*** Begin section ***

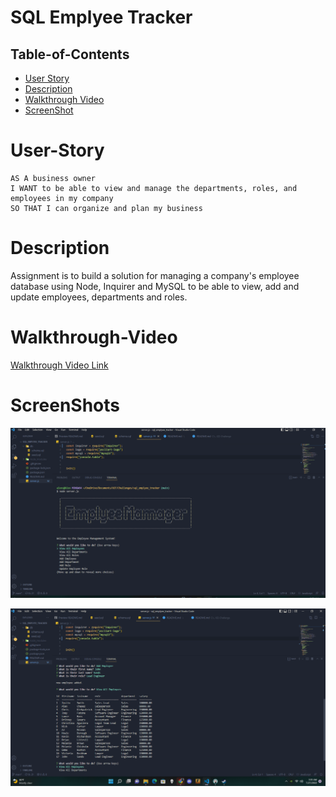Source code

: # SQL Emplyee Tracker


 ## Table-of-Contents

  * [User Story](#user-story)
  * [Description](#description)
  * [Walkthrough Video](#walkthrough-video)
  * [ScreenShot](#screenshots)

  
 # User-Story
```
AS A business owner
I WANT to be able to view and manage the departments, roles, and employees in my company
SO THAT I can organize and plan my business
```
# Description
Assignment is to build a solution for managing a company's employee database using Node, Inquirer and MySQL to be able to view, add and update employees, departments and roles.


# Walkthrough-Video

[Walkthrough Video Link](https://drive.google.com/file/d/1db5iUTB07XkC8uW1BP-qbXs1EqYpMgaT/view)


# ScreenShots 

![Screenshot](db/images/screenshot2.png)

![Screenshot](db/images/screenshot1.png)

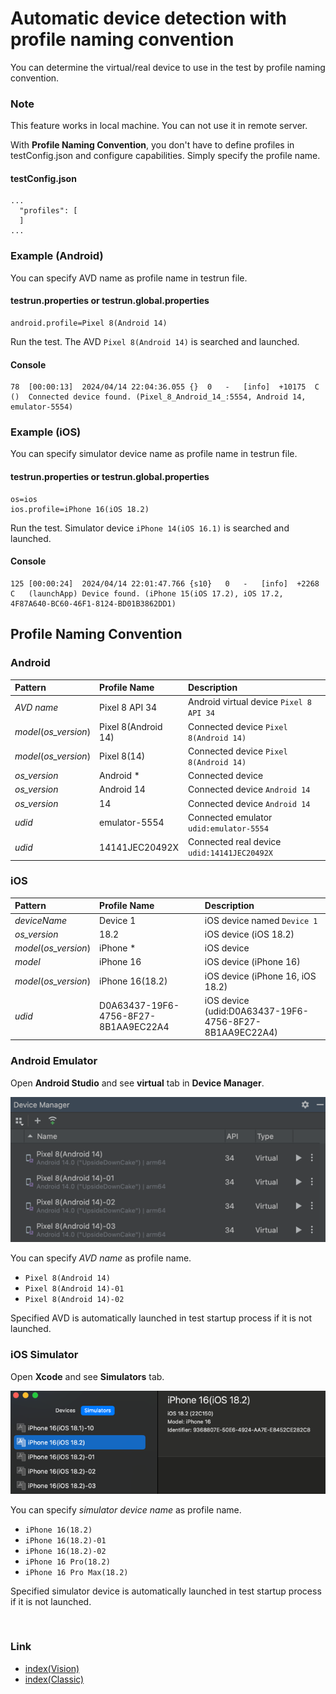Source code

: # Automatic device detection with profile naming convention

You can determine the virtual/real device to use in the test by profile naming convention.

### Note

This feature works in local machine. You can not use it in remote server.

With **Profile Naming Convention**, you don't have to define profiles in testConfig.json and configure capabilities.
Simply specify the profile name.

#### testConfig.json

```
...
  "profiles": [
  ]
...  
```

### Example (Android)

You can specify AVD name as profile name in testrun file.

#### testrun.properties or testrun.global.properties

```
android.profile=Pixel 8(Android 14)
```

Run the test. The AVD `Pixel 8(Android 14)` is searched and launched.

#### Console

```
78	[00:00:13]	2024/04/14 22:04:36.055	{}	0	-	[info]	+10175	C	()	Connected device found. (Pixel_8_Android_14_:5554, Android 14, emulator-5554)
```

### Example (iOS)

You can specify simulator device name as profile name in testrun file.

#### testrun.properties or testrun.global.properties

```
os=ios
ios.profile=iPhone 16(iOS 18.2)
```

Run the test. Simulator device `iPhone 14(iOS 16.1)` is searched and launched.

#### Console

```
125	[00:00:24]	2024/04/14 22:01:47.766	{s10}	0	-	[info]	+2268	C	(launchApp)	Device found. (iPhone 15(iOS 17.2), iOS 17.2, 4F87A640-BC60-46F1-8124-BD01B3862DD1)
```

## Profile Naming Convention

### Android

| Pattern               | Profile Name        | Description                                 |
|:----------------------|:--------------------|:--------------------------------------------|
| _AVD name_            | Pixel 8 API 34      | Android virtual device `Pixel 8 API 34`     |
| _model_(_os_version_) | Pixel 8(Android 14) | Connected device `Pixel 8(Android 14)`      |
| _model_(_os_version_) | Pixel 8(14)         | Connected device `Pixel 8(Android 14)`      |
| _os_version_          | Android *           | Connected device                            |
| _os_version_          | Android 14          | Connected device `Android 14`               |
| _os_version_          | 14                  | Connected device `Android 14`               |
| _udid_                | emulator-5554       | Connected emulator `udid:emulator-5554`     |
| _udid_                | 14141JEC20492X      | Connected real device `udid:14141JEC20492X` |

### iOS

| Pattern               | Profile Name                         | Description                                            |
|:----------------------|:-------------------------------------|:-------------------------------------------------------|
| _deviceName_          | Device 1                             | iOS device named `Device 1`                            |
| _os_version_          | 18.2                                 | iOS device (iOS 18.2)                                  |
| _model_(_os_version_) | iPhone *                             | iOS device                                             |
| _model_               | iPhone 16                            | iOS device (iPhone 16)                                 |
| _model_(_os_version_) | iPhone 16(18.2)                      | iOS device (iPhone 16, iOS 18.2)                       |
| _udid_                | D0A63437-19F6-4756-8F27-8B1AA9EC22A4 | iOS device (udid:D0A63437-19F6-4756-8F27-8B1AA9EC22A4) |

### Android Emulator

Open **Android Studio** and see **virtual** tab in **Device Manager**.

![Device Manager](_images/device_manager.png)

You can specify _AVD name_ as profile name.

- `Pixel 8(Android 14)`
- `Pixel 8(Android 14)-01`
- `Pixel 8(Android 14)-02`

Specified AVD is automatically launched in test startup process if it is not launched.

### iOS Simulator

Open **Xcode** and see **Simulators** tab.

![Simulators](_images/simulators.png)

You can specify _simulator device name_ as profile name.

- `iPhone 16(18.2)`
- `iPhone 16(18.2)-01`
- `iPhone 16(18.2)-02`
- `iPhone 16 Pro(18.2)`
- `iPhone 16 Pro Max(18.2)`

Specified simulator device is automatically launched in test startup process if it is not launched.

<br>

### Link

- [index(Vision)](../../index.md)
- [index(Classic)](../../classic/index.md)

*** End section ***

- [Work instruction]: If a line of the data above contains "automatically", copy it out.

- [Response to this exercise]:
Specified AVD is automatically launched in test startup process if it is not launched.
Specified simulator device is automatically launched in test startup process if it is not launched.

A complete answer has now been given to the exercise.